[Source texts of formatted documents]
----

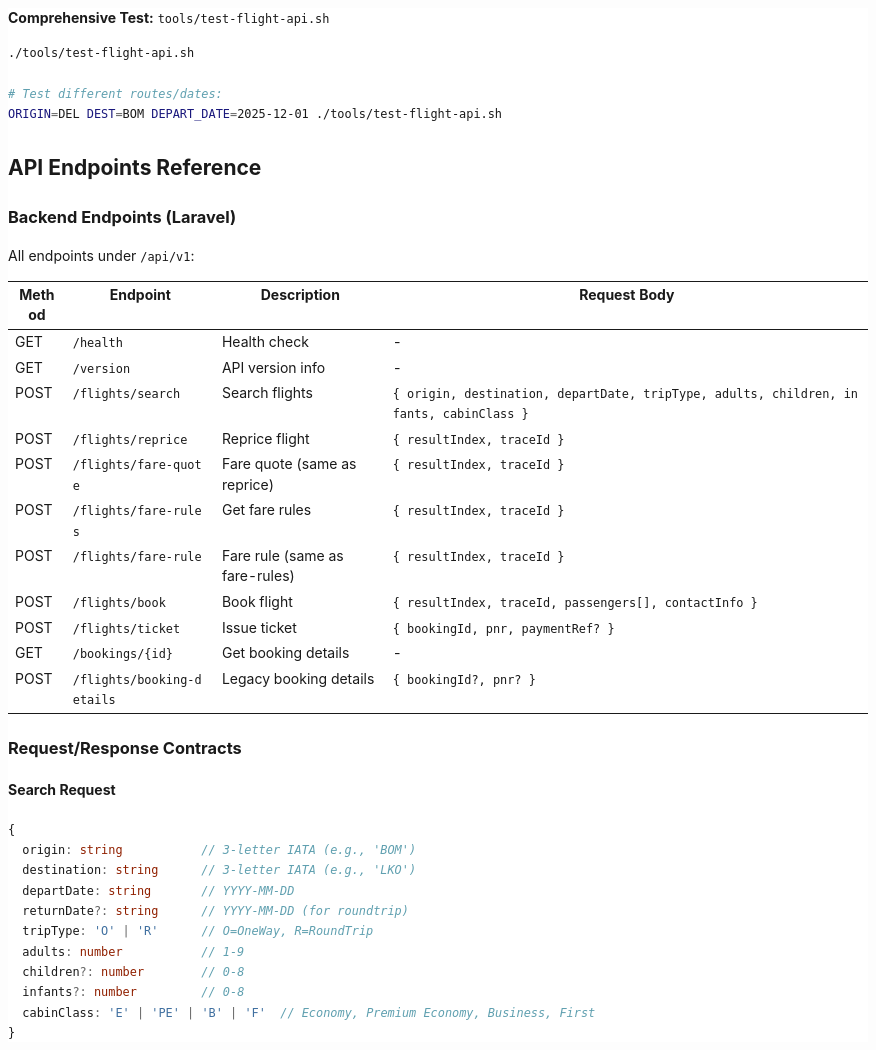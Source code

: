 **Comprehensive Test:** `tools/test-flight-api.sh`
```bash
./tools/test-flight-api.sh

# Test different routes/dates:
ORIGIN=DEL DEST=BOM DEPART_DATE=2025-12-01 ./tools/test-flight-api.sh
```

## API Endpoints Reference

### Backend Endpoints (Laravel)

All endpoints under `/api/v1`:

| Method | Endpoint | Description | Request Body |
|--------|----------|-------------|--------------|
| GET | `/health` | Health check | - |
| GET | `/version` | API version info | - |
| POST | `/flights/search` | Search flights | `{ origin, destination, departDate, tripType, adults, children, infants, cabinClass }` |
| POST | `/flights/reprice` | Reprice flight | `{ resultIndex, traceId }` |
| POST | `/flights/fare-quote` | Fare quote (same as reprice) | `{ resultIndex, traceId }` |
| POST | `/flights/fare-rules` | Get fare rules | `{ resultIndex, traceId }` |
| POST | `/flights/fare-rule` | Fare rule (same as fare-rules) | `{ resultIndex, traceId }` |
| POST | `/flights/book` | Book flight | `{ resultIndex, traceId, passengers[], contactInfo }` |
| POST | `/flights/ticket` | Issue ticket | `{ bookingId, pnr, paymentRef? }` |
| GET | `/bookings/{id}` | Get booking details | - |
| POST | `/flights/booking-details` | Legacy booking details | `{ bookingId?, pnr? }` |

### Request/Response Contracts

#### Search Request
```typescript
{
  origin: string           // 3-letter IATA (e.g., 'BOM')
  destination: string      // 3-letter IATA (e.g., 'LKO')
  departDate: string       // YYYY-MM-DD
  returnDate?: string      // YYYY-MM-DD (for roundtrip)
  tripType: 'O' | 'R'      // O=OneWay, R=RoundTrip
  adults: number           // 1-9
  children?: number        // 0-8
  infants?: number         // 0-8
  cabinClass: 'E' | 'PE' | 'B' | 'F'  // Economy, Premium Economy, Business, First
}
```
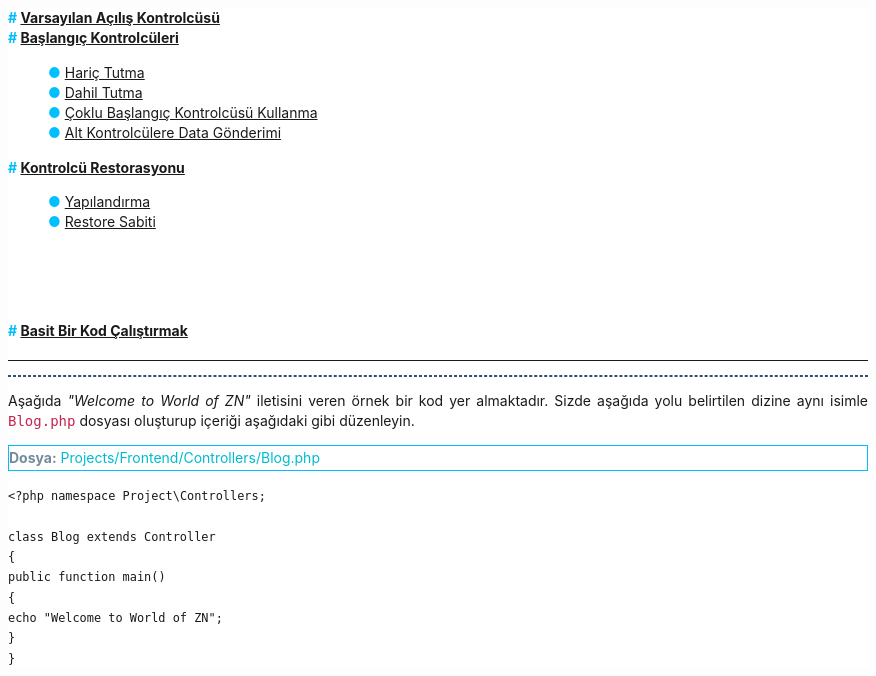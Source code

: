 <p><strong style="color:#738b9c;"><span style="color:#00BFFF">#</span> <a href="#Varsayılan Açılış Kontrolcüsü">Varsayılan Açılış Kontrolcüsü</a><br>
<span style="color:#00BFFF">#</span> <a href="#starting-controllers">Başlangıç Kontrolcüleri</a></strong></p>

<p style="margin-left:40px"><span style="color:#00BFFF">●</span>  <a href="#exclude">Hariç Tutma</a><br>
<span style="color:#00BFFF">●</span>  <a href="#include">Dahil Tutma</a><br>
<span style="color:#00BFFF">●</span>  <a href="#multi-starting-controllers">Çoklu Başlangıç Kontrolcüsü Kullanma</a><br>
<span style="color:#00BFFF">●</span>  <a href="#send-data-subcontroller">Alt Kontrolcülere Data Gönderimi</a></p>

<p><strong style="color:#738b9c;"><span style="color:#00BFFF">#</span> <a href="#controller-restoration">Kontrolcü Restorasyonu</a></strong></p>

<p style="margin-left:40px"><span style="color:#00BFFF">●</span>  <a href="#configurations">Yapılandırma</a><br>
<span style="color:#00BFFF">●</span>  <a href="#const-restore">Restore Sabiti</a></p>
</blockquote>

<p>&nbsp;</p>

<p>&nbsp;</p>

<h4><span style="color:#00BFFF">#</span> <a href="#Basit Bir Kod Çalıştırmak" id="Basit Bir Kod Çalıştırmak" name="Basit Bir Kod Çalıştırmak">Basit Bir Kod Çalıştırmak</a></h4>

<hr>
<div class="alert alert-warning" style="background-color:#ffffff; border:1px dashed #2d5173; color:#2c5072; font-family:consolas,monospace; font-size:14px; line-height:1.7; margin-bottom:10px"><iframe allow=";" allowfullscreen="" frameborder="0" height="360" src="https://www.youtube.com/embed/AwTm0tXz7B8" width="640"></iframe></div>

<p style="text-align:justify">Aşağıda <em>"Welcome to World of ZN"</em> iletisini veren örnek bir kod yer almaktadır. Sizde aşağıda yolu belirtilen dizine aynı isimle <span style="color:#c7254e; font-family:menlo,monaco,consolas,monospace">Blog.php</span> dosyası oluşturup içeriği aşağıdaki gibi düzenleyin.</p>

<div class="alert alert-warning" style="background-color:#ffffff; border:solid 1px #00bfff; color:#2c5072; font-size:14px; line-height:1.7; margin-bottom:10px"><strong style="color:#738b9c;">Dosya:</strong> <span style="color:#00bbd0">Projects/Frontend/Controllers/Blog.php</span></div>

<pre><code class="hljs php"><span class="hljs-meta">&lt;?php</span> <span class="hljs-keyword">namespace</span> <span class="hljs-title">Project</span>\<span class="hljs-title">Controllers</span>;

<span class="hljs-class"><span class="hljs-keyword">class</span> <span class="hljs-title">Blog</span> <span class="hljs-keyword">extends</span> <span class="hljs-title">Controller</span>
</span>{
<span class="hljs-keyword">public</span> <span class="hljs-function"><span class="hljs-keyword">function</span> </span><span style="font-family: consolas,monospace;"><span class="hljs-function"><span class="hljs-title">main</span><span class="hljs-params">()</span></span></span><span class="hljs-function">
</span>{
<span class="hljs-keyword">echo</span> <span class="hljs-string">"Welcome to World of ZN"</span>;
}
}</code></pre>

----

• EXERCISE REQUIREMENTS:
Gather from the records above every line containing the string "details".

• ANSWER BELOW:
| GET | `/bookings/{id}` | Get booking details | - |
| POST | `/flights/booking-details` | Legacy booking details | `{ bookingId?, pnr? }` |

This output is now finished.